Chapter 15 ggplot2
15.1 Tidyverse and ggplot2
For this document you will need to install and load the package ggplot2
which is part of tidyverse
. To install the package refer to Section 8.
The tidyverse is a collection of packages that share a unique underlying philosophy, frame work, and syntax. There are approximately 20 tidyverse packages, but the core ones are ggplot2
, dplyr
, tidyr
, readr
, purr
, tibble
, stringr
, and forcats
. You can install these packages individually or all at once using by simply using the command install.packages("tidyverse")
.
We will be focusing on the ggplot2
package for now. The functions and topics that we that we will be covering can be found in Wickham and others (2009).
15.2 Intro to ggplot2
The package ggplot2
is used to produce graphics using a different system then traditional “Base R”. It has an underlying grammar or style that is different that is based on the “grammar of graphics”.
What is the grammar of graphics?
The structure of the “grammar of graphics” aims to create graphics using different layers. The grammar tells us how to map aesthetic attributes (color, shape, size) of a geometric object (points, lines, bars). We might also have a statistical transformation of the data and information about the coordinate system. Faceting is also considered. The combination of these elements make up a “graphic”.

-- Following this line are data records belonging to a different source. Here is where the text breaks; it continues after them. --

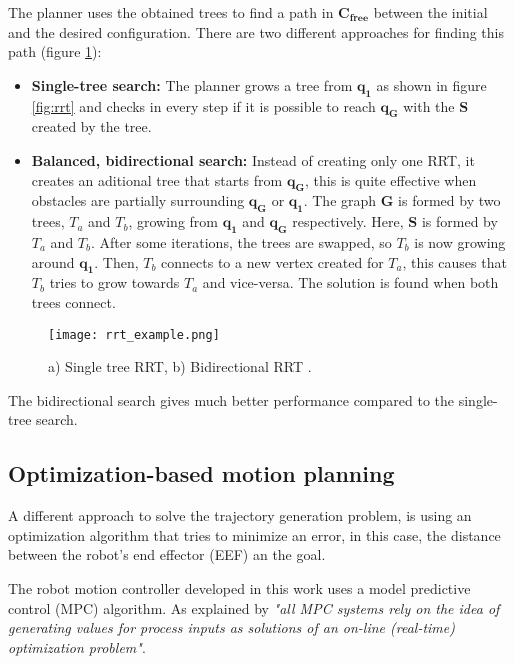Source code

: The planner uses the obtained trees to find a path in $\bm{C_{free}}$ between the initial and the desired configuration. There are two different approaches for finding this path (figure \ref{fig:rrt_ex}):
\begin{itemize}
	\item \textbf{Single-tree search:} The planner grows a tree from $\bm{q_1}$ as shown in figure \ref{fig:rrt} and checks in every step if it is possible to reach $\bm{q_G}$ with the $\bm{S}$ created by the tree.
	\item \textbf{Balanced, bidirectional search:} Instead of creating only one RRT, it creates an aditional tree that starts from $\bm{q_G}$, this is quite effective when obstacles are partially surrounding $\bm{q_G}$ or $\bm{q_1}$. The graph $\bm{G}$ is formed by two trees, $T_a$ and $T_b$, growing from $\bm{q_1}$ and $\bm{q_G}$ respectively. Here, $\bm{S}$ is formed by $T_a$ and $T_b$. After some iterations, the trees are swapped, so $T_b$ is now growing around $\bm{q_1}$. Then, $T_b$ connects to a new vertex created for $T_a$, this causes that $T_b$ tries to grow towards $T_a$ and vice-versa. The solution is found when both trees connect.
\end{itemize}

\begin{figure}[H]
	\centering
	\texttt{[image: rrt\_example.png]}
	\vspace{-10pt}
	\caption[Single and bidirectional RTT]{ a) Single tree RRT, b) Bidirectional RRT \citep[chap.5, page 219]{planning}.}
	\vspace{-15pt}
	\label{fig:rrt_ex}
\end{figure}

The bidirectional search gives much better performance compared to the single-tree search.

\subsection{Optimization-based motion planning}
\label{sub:optimization}
A different approach to solve the trajectory generation problem, is using an optimization algorithm that tries to minimize an error, in this case, the distance between the robot's end effector (EEF) an the goal.
 
The robot motion controller developed in this work uses a model predictive control (MPC) algorithm. As explained by \citet{mpc} \textit{"all MPC systems rely on the idea of generating values for process inputs as solutions of an on-line (real-time) optimization problem"}. 

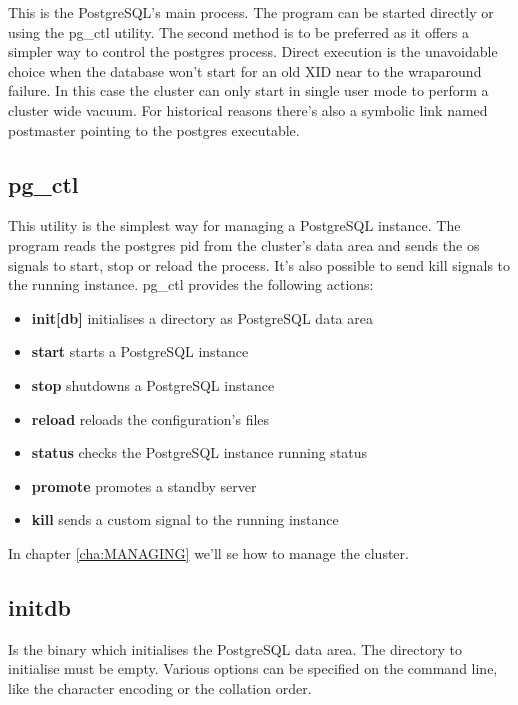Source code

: \label{sec:POSTGRES}

This is the PostgreSQL's main process. The program can be started directly or
using the pg\_ctl utility. The second method is to be preferred as it offers a
simpler way to control the postgres process. Direct execution is the
unavoidable choice when the database won't start for an old XID near to the
wraparound failure. In this case the cluster can
only start in single user mode to perform a cluster wide vacuum. For historical
reasons there's also a symbolic link named postmaster pointing to the postgres
executable.

\subsection{pg\_ctl}

\label{sub:PGCTL}

This utility is the simplest way for managing a PostgreSQL instance. The
program reads the postgres pid from the cluster's data area and sends the os
signals to start, stop or reload the process. It's also possible to send kill
signals to the running instance. pg\_ctl provides the following actions:

\begin{itemize}

    \item \textbf{init[db]} initialises a directory as PostgreSQL data area
    \item \textbf{start} starts a PostgreSQL instance
    \item \textbf{stop} shutdowns a PostgreSQL instance
    \item \textbf{reload} reloads the configuration's files
    \item \textbf{status} checks the PostgreSQL instance running status
    \item \textbf{promote} promotes a standby server
    \item \textbf{kill} sends a custom signal to the running instance

\end{itemize}

In chapter \ref{cha:MANAGING} we'll se how to manage the cluster.

\subsection{initdb}

Is the binary which initialises the PostgreSQL data area. The directory to initialise must
be empty. Various options can be specified on the command line, like the character encoding or the
collation order.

All plots are composed of data and a mapping.
data: information you want to visualize
mapping: description of how the variables are mapped to aesthetic attributes.
There are five mapping components:
Layer: a collect of geometric elements and statistical transformations.
Geometric elements are called geoms, they are what you see (points, lines, etc.)
Statistical transformations are called stats, they summarize the data (counting observations, makeing models)
Scales: a map of the values in the data space to the aesthetic space.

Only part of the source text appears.